▶ Task goal
Using the data that follows, give the number of lines in which the word "behavior" occurs. Write only the number.

▶ Stored data
———

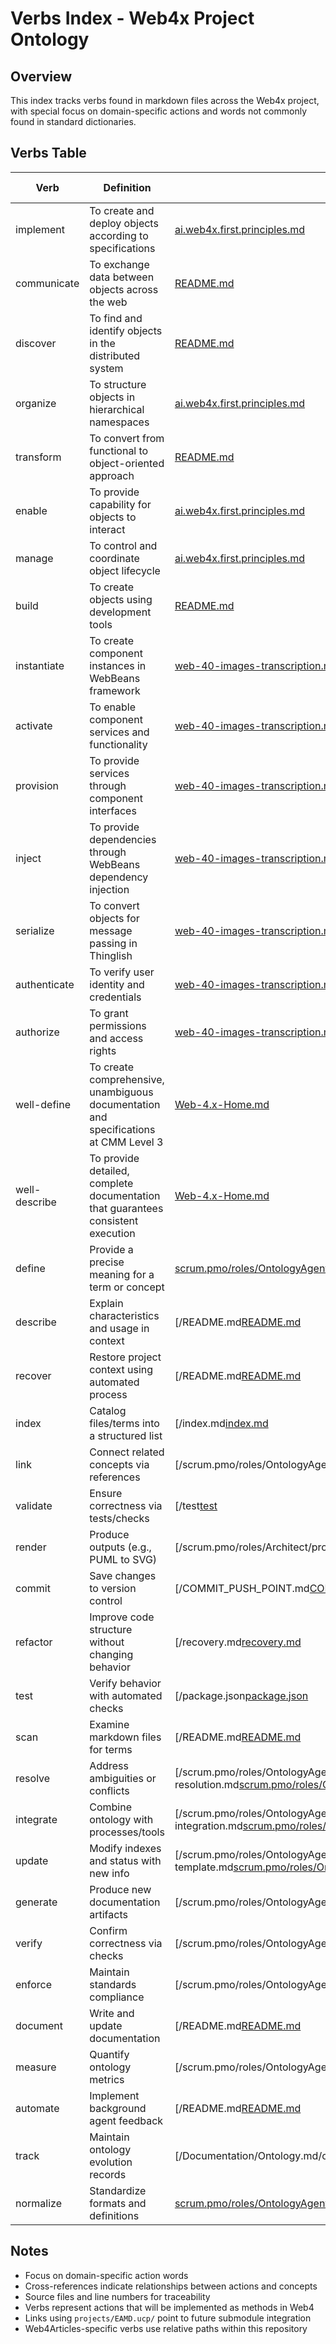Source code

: # Verbs Index - Web4x Project Ontology

## Overview
This index tracks verbs found in markdown files across the Web4x project, with special focus on domain-specific actions and words not commonly found in standard dictionaries.

## Verbs Table

| Verb | Definition | Source File | Line | Cross-Reference |
|------|------------|-------------|------|-----------------|
| implement | To create and deploy objects according to specifications | [ai.web4x.first.principles.md](projects/EAMD.ucp/md-wiki/ai.web4x.first.principles.md#1-radical-object-oriented-programming-radical-oop) | 35 | [ONCE](#once), [UCP](#ucp) |
| communicate | To exchange data between objects across the web | [README.md](projects/EAMD.ucp/md-wiki/README.md#the-core-shift) | 15 | [ONCE](#once), [IOR](#ior) |
| discover | To find and identify objects in the distributed system | [README.md](projects/EAMD.ucp/md-wiki/README.md#the-core-shift) | 15 | [ONCE](#once), [Repository](#repository) |
| organize | To structure objects in hierarchical namespaces | [ai.web4x.first.principles.md](projects/EAMD.ucp/md-wiki/ai.web4x.first.principles.md#4-namespace-management) | 65 | [Namespace](#namespace), [ONCE](#once) |
| transform | To convert from functional to object-oriented approach | [README.md](projects/EAMD.ucp/md-wiki/README.md#the-paradigm-shift-from-functional-to-object-oriented-web) | 5 | [Radical OOP](#radical-oop), [Paradigm](#paradigm) |
| enable | To provide capability for objects to interact | [ai.web4x.first.principles.md](projects/EAMD.ucp/md-wiki/ai.web4x.first.principles.md#once-as-the-web4x-differentiator) | 15 | [ONCE](#once), [Interface](#interface) |
| manage | To control and coordinate object lifecycle | [ai.web4x.first.principles.md](projects/EAMD.ucp/md-wiki/ai.web4x.first.principles.md#enterprise-proven-foundation) | 20 | [EAMD.ucp](#eamd-ucp), [Repository](#repository) |
| build | To create objects using development tools | [README.md](projects/EAMD.ucp/md-wiki/README.md#4-woda---the-development-environment) | 40 | [WODA](#woda), [UCP](#ucp) |
| instantiate | To create component instances in WebBeans framework | [web-40-images-transcription.md](projects/EAMD.ucp/md-wiki/web-40-images-transcription.md#component-lifecycle) | 425 | [WebBeans](#webbeans), [Component](#component) |
| activate | To enable component services and functionality | [web-40-images-transcription.md](projects/EAMD.ucp/md-wiki/web-40-images-transcription.md#component-lifecycle) | 427 | [WebBeans](#webbeans), [Service](#service) |
| provision | To provide services through component interfaces | [web-40-images-transcription.md](projects/EAMD.ucp/md-wiki/web-40-images-transcription.md#component-lifecycle) | 428 | [WebBeans](#webbeans), [Service](#service) |
| inject | To provide dependencies through WebBeans dependency injection | [web-40-images-transcription.md](projects/EAMD.ucp/md-wiki/web-40-images-transcription.md#bean-management) | 432 | [WebBeans](#webbeans), [Dependency](#dependency) |
| serialize | To convert objects for message passing in Thinglish | [web-40-images-transcription.md](projects/EAMD.ucp/md-wiki/web-40-images-transcription.md#thinglish-integration) | 463 | [Thinglish](#thinglish), [Object](#object) |
| authenticate | To verify user identity and credentials | [web-40-images-transcription.md](projects/EAMD.ucp/md-wiki/web-40-images-transcription.md#security-implementation) | 477 | [Security](#security), [Identity](#identity) |
| authorize | To grant permissions and access rights | [web-40-images-transcription.md](projects/EAMD.ucp/md-wiki/web-40-images-transcription.md#security-implementation) | 478 | [Security](#security), [Access Control](#access-control) |
| well-define | To create comprehensive, unambiguous documentation and specifications at CMM Level 3 | [Web-4.x-Home.md](projects/EAMD.ucp/md-wiki/web4x/codingWeb4.wiki/Web-4.x-Home.md) | 27 | [CMM](#cmm), [Level 3 Defined](#level-3-defined) |
| well-describe | To provide detailed, complete documentation that guarantees consistent execution | [Web-4.x-Home.md](projects/EAMD.ucp/md-wiki/web4x/codingWeb4.wiki/Web-4.x-Home.md) | 27 | [CMM](#cmm), [Documentation](#documentation) |
| define | Provide a precise meaning for a term or concept | [scrum.pmo/roles/OntologyAgent/process.md](../../scrum.pmo/roles/OntologyAgent/process.md) | 28 | [Ontology](../Ontology.md/nouns.index.md) |
| describe | Explain characteristics and usage in context | [/README.md[README.md](../../README.md) | 26 | [Glossary](../Ontology.md/nouns.index.md) |
| recover | Restore project context using automated process | [/README.md[README.md](../../README.md) | 52 | [Recovery](../Ontology.md/nouns.index.md) |
| index | Catalog files/terms into a structured list | [/index.md[index.md](../../index.md) | 1 | [Index](../Ontology.md/nouns.index.md) |
| link | Connect related concepts via references | [/scrum.pmo/roles/OntologyAgent/quick-reference.md[scrum.pmo/roles/OntologyAgent/quick-reference.md](../../scrum.pmo/roles/OntologyAgent/quick-reference.md) | 150 | [Cross-Reference](../Ontology.md/nouns.index.md) |
| validate | Ensure correctness via tests/checks | [/test[test](../../test) | 1 | [QA](../Ontology.md/nouns.index.md) |
| render | Produce outputs (e.g., PUML to SVG) | [/scrum.pmo/roles/Architect/process.md[scrum.pmo/roles/Architect/process.md](../../scrum.pmo/roles/Architect/process.md) | 27 | [PlantUML](../Ontology.md/nouns.index.md) |
| commit | Save changes to version control | [/COMMIT_PUSH_POINT.md[COMMIT_PUSH_POINT.md](../../COMMIT_PUSH_POINT.md) | 1 | [Repository](../Ontology.md/nouns.index.md) |
| refactor | Improve code structure without changing behavior | [/recovery.md[recovery.md](../../recovery.md) | 58 | [Developer](../Ontology.md/nouns.index.md) |
| test | Verify behavior with automated checks | [/package.json[package.json](../../package.json) | 9 | [Vitest](../Ontology.md/nouns.index.md) |
| scan | Examine markdown files for terms | [/README.md[README.md](../../README.md) | 67 | [Ontology](../Ontology.md/nouns.index.md) |
| resolve | Address ambiguities or conflicts | [/scrum.pmo/roles/OntologyAgent/templates/ambiguity-resolution.md[scrum.pmo/roles/OntologyAgent/templates/ambiguity-resolution.md](../../scrum.pmo/roles/OntologyAgent/templates/ambiguity-resolution.md) | 3 | [Ambiguities](../Ontology.md/ambiguities.index.md) |
| integrate | Combine ontology with processes/tools | [/scrum.pmo/roles/OntologyAgent/templates/cmm-level4-integration.md[scrum.pmo/roles/OntologyAgent/templates/cmm-level4-integration.md](../../scrum.pmo/roles/OntologyAgent/templates/cmm-level4-integration.md) | 3 | [CMM](../Ontology.md/nouns.index.md) |
| update | Modify indexes and status with new info | [/scrum.pmo/roles/OntologyAgent/templates/index-update-template.md[scrum.pmo/roles/OntologyAgent/templates/index-update-template.md](../../scrum.pmo/roles/OntologyAgent/templates/index-update-template.md) | 3 | [Ontology](../Ontology.md/nouns.index.md) |
| generate | Produce new documentation artifacts | [/scrum.pmo/roles/OntologyAgent/templates/README.md[scrum.pmo/roles/OntologyAgent/templates/README.md](../../scrum.pmo/roles/OntologyAgent/templates/README.md) | 5 | [Documentation](../Ontology.md/nouns.index.md) |
| verify | Confirm correctness via checks | [/scrum.pmo/roles/OntologyAgent/quick-reference.md[scrum.pmo/roles/OntologyAgent/quick-reference.md](../../scrum.pmo/roles/OntologyAgent/quick-reference.md) | 36 | [QA](../Ontology.md/nouns.index.md) |
| enforce | Maintain standards compliance | [/scrum.pmo/roles/OntologyAgent/process.md[scrum.pmo/roles/OntologyAgent/process.md](../../scrum.pmo/roles/OntologyAgent/process.md) | 27 | [CMM](../Ontology.md/nouns.index.md) |
| document | Write and update documentation | [/README.md[README.md](../../README.md) | 36 | [Article](../Ontology.md/nouns.index.md) |
| measure | Quantify ontology metrics | [/scrum.pmo/roles/OntologyAgent/quick-reference.md[scrum.pmo/roles/OntologyAgent/quick-reference.md](../../scrum.pmo/roles/OntologyAgent/quick-reference.md) | 215 | [Metrics](../Ontology.md/nouns.index.md) |
| automate | Implement background agent feedback | [/README.md[README.md](../../README.md) | 28 | [Background Agent](../Ontology.md/nouns.index.md) |
| track | Maintain ontology evolution records | [/Documentation/Ontology.md/ontology.status.md[Documentation/Ontology.md/ontology.status.md](../../Documentation/Ontology.md/ontology.status.md) | 1 | [Status](../Ontology.md/ontology.status.md) |
| normalize | Standardize formats and definitions | [scrum.pmo/roles/OntologyAgent/process.md](../../scrum.pmo/roles/OntologyAgent/process.md) | 70 | [Quality](../Ontology.md/nouns.index.md) |

## Notes
- Focus on domain-specific action words
- Cross-references indicate relationships between actions and concepts
- Source files and line numbers for traceability
- Verbs represent actions that will be implemented as methods in Web4
- Links using `projects/EAMD.ucp/` point to future submodule integration
- Web4Articles-specific verbs use relative paths within this repository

———

▶ Answer for this exercise
2